* [What you will do]
Count the lines holding the string "White" in the records, and give only the count.
---------- Input ----------
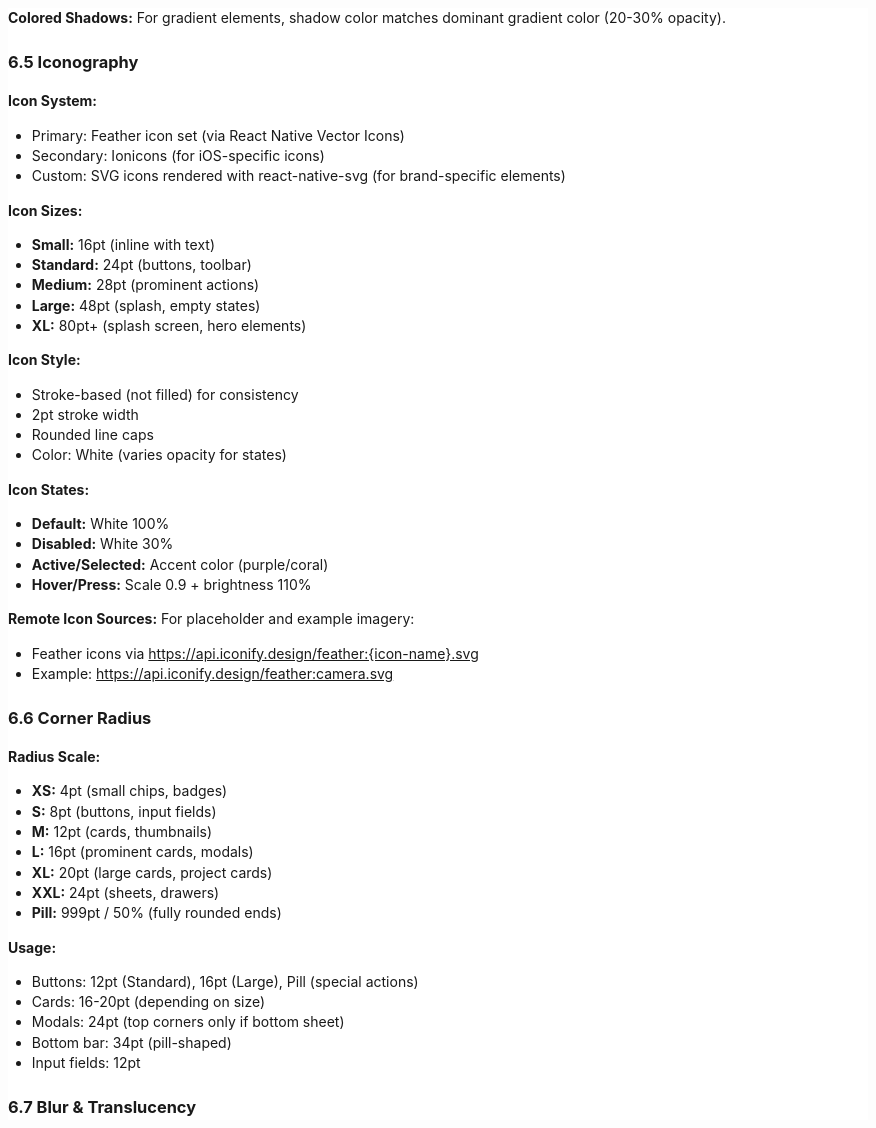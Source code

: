 **Colored Shadows:**
For gradient elements, shadow color matches dominant gradient color (20-30% opacity).

### 6.5 Iconography

**Icon System:**
- Primary: Feather icon set (via React Native Vector Icons)
- Secondary: Ionicons (for iOS-specific icons)
- Custom: SVG icons rendered with react-native-svg (for brand-specific elements)

**Icon Sizes:**
- **Small:** 16pt (inline with text)
- **Standard:** 24pt (buttons, toolbar)
- **Medium:** 28pt (prominent actions)
- **Large:** 48pt (splash, empty states)
- **XL:** 80pt+ (splash screen, hero elements)

**Icon Style:**
- Stroke-based (not filled) for consistency
- 2pt stroke width
- Rounded line caps
- Color: White (varies opacity for states)

**Icon States:**
- **Default:** White 100%
- **Disabled:** White 30%
- **Active/Selected:** Accent color (purple/coral)
- **Hover/Press:** Scale 0.9 + brightness 110%

**Remote Icon Sources:**
For placeholder and example imagery:
- Feather icons via https://api.iconify.design/feather:{icon-name}.svg
- Example: https://api.iconify.design/feather:camera.svg

### 6.6 Corner Radius

**Radius Scale:**
- **XS:** 4pt (small chips, badges)
- **S:** 8pt (buttons, input fields)
- **M:** 12pt (cards, thumbnails)
- **L:** 16pt (prominent cards, modals)
- **XL:** 20pt (large cards, project cards)
- **XXL:** 24pt (sheets, drawers)
- **Pill:** 999pt / 50% (fully rounded ends)

**Usage:**
- Buttons: 12pt (Standard), 16pt (Large), Pill (special actions)
- Cards: 16-20pt (depending on size)
- Modals: 24pt (top corners only if bottom sheet)
- Bottom bar: 34pt (pill-shaped)
- Input fields: 12pt

### 6.7 Blur & Translucency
----------
* [Task response]
3